The Moon's Phases



A little history on the phases of the moon...
The moon and its phases have existed since the formation of the universe about 5 billion years ago. As long as the Earth, Sun, and Moon has been in rotation, phases have occurred. The phases of the moon have played a large part in ancient civilizations. The moon’s phases have influenced language, (the words, Monday, menstrual, and month) calendars’, and mythology. The earliest recording of the moon’s phases is dated back 15,000 years as a lunar calendar on a cave wall. During the fifth century BC Babylonian astronomers had recorded eighteen years worth of lunar eclipses.

So what are the phases?
There are eight different phases in the lunar cycle. These phases in order are the New Moon, Waxing Crescent, First Quarter, Waxing Gibbous, Full Moon, Waning Gibbous, Last Quarter, and Waning Crescent. Each phase is named after the amount of the moon that is visible from Earth.
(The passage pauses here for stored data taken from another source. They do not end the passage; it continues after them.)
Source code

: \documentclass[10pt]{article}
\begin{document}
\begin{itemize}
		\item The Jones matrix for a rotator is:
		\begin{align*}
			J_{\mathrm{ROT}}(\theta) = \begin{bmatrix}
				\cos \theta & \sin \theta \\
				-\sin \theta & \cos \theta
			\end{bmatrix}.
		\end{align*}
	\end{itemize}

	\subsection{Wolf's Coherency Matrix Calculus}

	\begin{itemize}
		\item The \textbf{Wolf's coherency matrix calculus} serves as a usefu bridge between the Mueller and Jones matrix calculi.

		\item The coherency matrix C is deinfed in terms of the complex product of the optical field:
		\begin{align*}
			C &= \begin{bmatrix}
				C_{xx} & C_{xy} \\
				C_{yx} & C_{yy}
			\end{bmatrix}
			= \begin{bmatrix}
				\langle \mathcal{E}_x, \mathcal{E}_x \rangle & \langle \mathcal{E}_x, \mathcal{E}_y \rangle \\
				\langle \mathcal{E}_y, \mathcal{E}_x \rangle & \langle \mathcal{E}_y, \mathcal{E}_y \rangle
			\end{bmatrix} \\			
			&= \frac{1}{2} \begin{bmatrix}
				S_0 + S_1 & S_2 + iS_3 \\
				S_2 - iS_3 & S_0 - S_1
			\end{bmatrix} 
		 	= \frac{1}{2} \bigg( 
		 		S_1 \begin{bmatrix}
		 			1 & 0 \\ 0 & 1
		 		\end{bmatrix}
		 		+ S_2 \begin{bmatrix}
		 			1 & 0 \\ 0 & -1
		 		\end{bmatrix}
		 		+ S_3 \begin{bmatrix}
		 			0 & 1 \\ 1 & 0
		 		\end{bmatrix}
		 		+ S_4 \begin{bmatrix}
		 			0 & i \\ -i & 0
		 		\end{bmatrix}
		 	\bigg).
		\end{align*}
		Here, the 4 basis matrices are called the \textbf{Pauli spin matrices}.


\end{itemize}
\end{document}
external image moon_phaseswith%20earth.JPG

But What Causes These Phases?
The relative position of the Earth, Moon, and Sun determine the phase. The Sun is always illuminating half of the moon, but as the moon revolves around the Earth, the illuminated portion of the moon facing the Earth changes. The Earth will never black sunlight from the moon because it rotates 5 degrees off the Moon’s axis.

And eclipses?
During certain times of the year, the Sun, Earth, and Moon do “line up”. When the Moon blacks the suns rays it is known as a Solar Eclipse, this occurs during New Moons. When the Earth casts a shadow on the Moon, it is known as a lunar eclipse and occurs during full moons. Partial eclipses can also occur.

So what?

The Moon’s phases are particularly important to understanding events on Earth. Tides are largely a result of the moons gravitational pull which changes as it rotates around the Earth. The moons gravitational pull is strongest on the side of the Earth nearest to the moon. On this side of the Earth, masses of water are pulled towards the moon, thus creating a tide. Not only is the Moon helpful in understanding Earth, but by observing the Moon, we can predict the actions of other planet’s moons.
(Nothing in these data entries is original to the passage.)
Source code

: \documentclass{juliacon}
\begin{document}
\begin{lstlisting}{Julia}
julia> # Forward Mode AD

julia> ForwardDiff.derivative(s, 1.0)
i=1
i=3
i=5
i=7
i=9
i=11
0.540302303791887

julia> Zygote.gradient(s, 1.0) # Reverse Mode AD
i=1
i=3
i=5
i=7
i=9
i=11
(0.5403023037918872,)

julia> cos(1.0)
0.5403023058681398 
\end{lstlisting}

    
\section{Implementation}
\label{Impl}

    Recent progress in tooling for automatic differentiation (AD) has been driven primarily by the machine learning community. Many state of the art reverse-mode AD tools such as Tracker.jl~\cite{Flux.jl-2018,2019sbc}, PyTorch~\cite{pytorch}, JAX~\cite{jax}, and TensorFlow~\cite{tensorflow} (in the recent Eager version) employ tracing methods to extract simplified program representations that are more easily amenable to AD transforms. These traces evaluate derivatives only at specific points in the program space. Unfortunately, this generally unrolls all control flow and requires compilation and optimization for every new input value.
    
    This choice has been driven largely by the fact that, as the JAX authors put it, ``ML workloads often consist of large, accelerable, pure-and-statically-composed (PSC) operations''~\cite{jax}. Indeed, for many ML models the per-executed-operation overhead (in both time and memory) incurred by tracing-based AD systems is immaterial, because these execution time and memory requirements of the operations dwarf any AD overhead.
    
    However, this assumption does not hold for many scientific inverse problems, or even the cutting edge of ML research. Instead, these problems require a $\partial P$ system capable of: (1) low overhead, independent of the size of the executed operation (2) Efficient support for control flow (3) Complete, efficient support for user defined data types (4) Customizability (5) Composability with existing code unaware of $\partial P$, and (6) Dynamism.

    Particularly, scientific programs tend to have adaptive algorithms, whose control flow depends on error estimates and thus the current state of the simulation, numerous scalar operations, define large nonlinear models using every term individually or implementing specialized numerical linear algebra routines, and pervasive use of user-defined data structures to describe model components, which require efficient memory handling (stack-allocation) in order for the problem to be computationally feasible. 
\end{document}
Oh, and the moon is unique!
The moon is unique compared to other known satellite planets. The Moon is the Earth’s only natural satellite. It is also the fifth largest in the known universe. All of these things attribute to the vast differences between phases.

Any current events?

Recently no new knowledge has been gained and reported about the phases of the moon or their effects; However new discoveries are being made about the moon each day which could potentially enhance our knowledge of lunar phases. In 2008 small traces of water were found in lava beads brought back by Apollo 15. Using CHASE, water seemed to have reflected form the moon.

How do we know all of this?
Through observation from satellites and earth bound telescopes, we have obtained all we know about the moon’s phases.
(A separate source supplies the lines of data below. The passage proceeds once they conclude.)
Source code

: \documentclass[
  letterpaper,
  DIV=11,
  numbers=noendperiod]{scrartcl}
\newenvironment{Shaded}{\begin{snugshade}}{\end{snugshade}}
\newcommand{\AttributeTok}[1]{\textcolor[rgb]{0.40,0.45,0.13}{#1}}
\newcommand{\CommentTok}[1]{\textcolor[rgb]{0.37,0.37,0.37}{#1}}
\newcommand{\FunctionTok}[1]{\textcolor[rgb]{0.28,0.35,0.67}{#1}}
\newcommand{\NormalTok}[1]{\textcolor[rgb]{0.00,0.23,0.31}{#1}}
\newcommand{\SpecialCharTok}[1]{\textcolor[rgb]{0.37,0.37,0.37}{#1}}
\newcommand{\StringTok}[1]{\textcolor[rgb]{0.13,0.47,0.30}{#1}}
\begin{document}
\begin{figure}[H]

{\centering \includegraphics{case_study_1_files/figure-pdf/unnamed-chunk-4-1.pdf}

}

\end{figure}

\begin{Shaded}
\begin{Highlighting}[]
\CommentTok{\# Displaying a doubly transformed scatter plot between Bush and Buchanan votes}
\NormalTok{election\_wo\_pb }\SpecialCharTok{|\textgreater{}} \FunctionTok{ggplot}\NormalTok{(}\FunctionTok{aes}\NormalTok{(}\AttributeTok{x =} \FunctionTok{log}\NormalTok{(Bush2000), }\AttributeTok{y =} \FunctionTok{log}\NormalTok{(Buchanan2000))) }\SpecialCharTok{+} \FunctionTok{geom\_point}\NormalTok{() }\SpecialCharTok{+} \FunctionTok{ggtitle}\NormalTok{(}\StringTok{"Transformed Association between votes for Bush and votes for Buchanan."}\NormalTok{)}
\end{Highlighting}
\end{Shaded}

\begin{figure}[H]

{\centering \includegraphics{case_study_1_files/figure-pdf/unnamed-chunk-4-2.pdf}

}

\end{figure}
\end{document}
My Personal Feelings about the moon’s phases…
I was initially intimidated by my topic. However once I started to research the phases, I was pleased to find relatively simple explanations. I found the information of the tides most interesting. I am interested to know how exactly they determined each phase. Ultimately my belief system was not change, rather solidified. Only a God as great as ours could create such a well oiled machine as the universe.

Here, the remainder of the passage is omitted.